11 Nov 2012

Topic-Modeling a Quattrocento Tuscan Diary

topic-diary.png I’ve been doing some work recently on the 15th-century diary of Luca Landucci, a Florentine apothecary who kept a detailed diary for over half a century.

The text we’re working with has surely been normalized to a degree, but still represents a departure from contemporary Italian. This has an impact on text preparation — the process of stoplisting, or stripping out less-meaningful words to leave behind really interesting terms and phrases for analysis. Normally I just run some utilities that list the most-frequently-used words in a corpus (such as “the” in English) and use the results as a starting point for a stoplist of words to ignore. But I noticed in the case of Landucci’s diary that he begins almost every entry with a sentence that contains the name of a month. Because these months are really more metadata than data — a kind of in-line datestamp — I figured it would make more sense to strip them out and so set about adding the Italian names for all twelve months into the stoplist. But after re-running my analysis, I was confused to see the months still popping up. The answer, of course, was that Luca wrote in a kind of Tuscan dialect, which differs in small ways from modern Italian. I stoplisted “settembre”, but Luca’s “settenbre” made it through the filter intact, along with “giennaio” (modern “gennaio”). So one by-product of this project will be a custom stoplist for Luca’s orthography — perhaps broad enough to function on other Tuscan text of the 1400s, perhaps not.

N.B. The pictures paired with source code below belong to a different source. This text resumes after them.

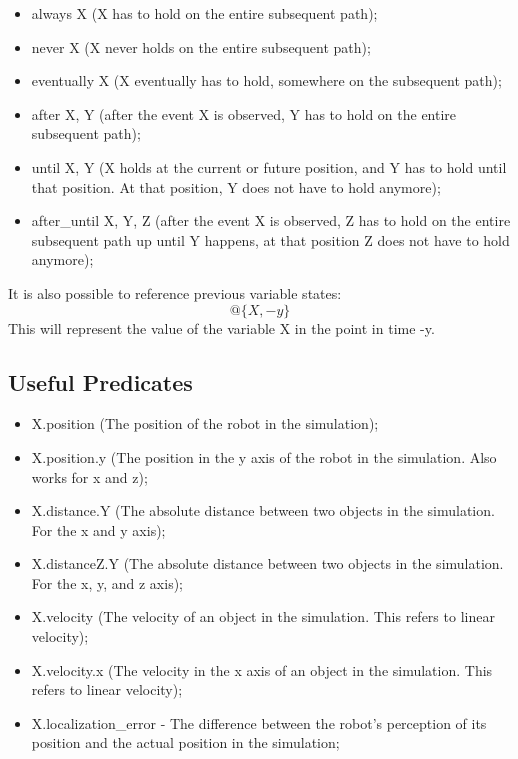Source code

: \documentclass[runningheads]{llncs}
\begin{document}
\begin{itemize}
\item always X (X has to hold on the entire subsequent path);
\item never X (X never holds on the entire subsequent path);
\item eventually X (X eventually has to hold, somewhere on the subsequent path);
\item after X, Y (after the event X is observed, Y has to hold on the entire subsequent path);
\item until X, Y (X holds at the current or future position, and Y has to hold until that position. At that position, Y does not have to hold anymore);
\item after\_until X, Y, Z (after the event X is observed, Z has to hold on the entire subsequent path up until Y happens, at that position Z does not have to hold anymore);
\end{itemize}

\noindent It is also possible to reference previous variable states:
\begin{equation}
@\{X, -y\}
\end{equation}
This will represent the value of the variable X in the point in time -y.

\subsection{Useful Predicates}

\begin{itemize}
\item X.position (The position of the robot in the simulation);
\item X.position.y (The position in the y axis of the robot in the simulation. Also works for x and z);
\item X.distance.Y (The absolute distance between two objects in the simulation. For the x and y axis);
\item X.distanceZ.Y (The absolute distance between two objects in the simulation. For the x, y, and z axis);
\item X.velocity (The velocity of an object in the simulation. This refers to linear velocity);
\item X.velocity.x (The velocity in the x axis of an object in the simulation. This refers to linear velocity);
\item X.localization\_error - The difference between the robot's perception of its position and the actual position in the simulation;
\end{itemize}
\end{document}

Another part of the preparation process was to split up the diary into individual days. Since the text I received was not marked-up in any kind of TEI or XML, I had to figure out how to do this by hand. Luckily, Luca was remarkably consistent, starting every entry with “E a dì 8 aprile 1498…”, “E a dì 16 di febraio 1495”, “E a dì 7 detto”, and the like. I sliced apart the diary into chunks based on this pattern, using the Gnu project’s CSPLIT function:

csplit -k -f landucci_chunks/$i -z -b _%05d landucci.txt '/E a dì /' '{*}'

This left me with about 1,600 individual entries, of relatively uniform size. There were, of course, outliers — one epic entry approached 12k, and several dozen entries were only a few words long — a kind of Renaissance Twitter stream. I might consider going back and removing the very large diary entry, or splitting into a few chunks, at a further stage. But in general, I was happy with the distribution of size of the individual entries. As with so much else human culture, the varying length of Luca’s writing demonstrates a power-law curve:

diary-curve.png

Running Mallet’s topic modeling code on the resulting files was my next step. I chose twenty topics to begin with, since it seemed like a reasonable first guess.

diary-topics.png

I was pleasantly surprised with the cohesion of the results — some interesting patterns included a topic about that most famous Florentine family, the Medici:

diary-medici.png

Also nice to see was a topic I’ve (provisionally) labeled “Economics”, which goes into the intricacies of taxation, inflation and commodity pricing:

diary-economics.png

This is just the first cut of the data — I want to refer to a printed edition and figure out how many entries their “should” be, to see if it’s anywhere near the 1,580 that my chunking algorithm produced. And it would be nice to assign a ISO-format date (like 1459-12-21) to each entry, so that we could graph topic saturation over time. This might let us see how certain topics, such as economics, waxed and waned as a matter of concern from Luca. But even at this early stage, I think this project reinforces the appropriateness of diaries as raw material for topic modeling (cf, of course, Cameron Blevins’ fantastic Martha Ballard diary project.) Unlike novels and other forms of print culture, diaries are relatively easy to cut into logical pieces and — at least in the case of Martha Ballard and Luca Landucci — offer a fascinating glimpse of one writer chronicling events over a long period of time.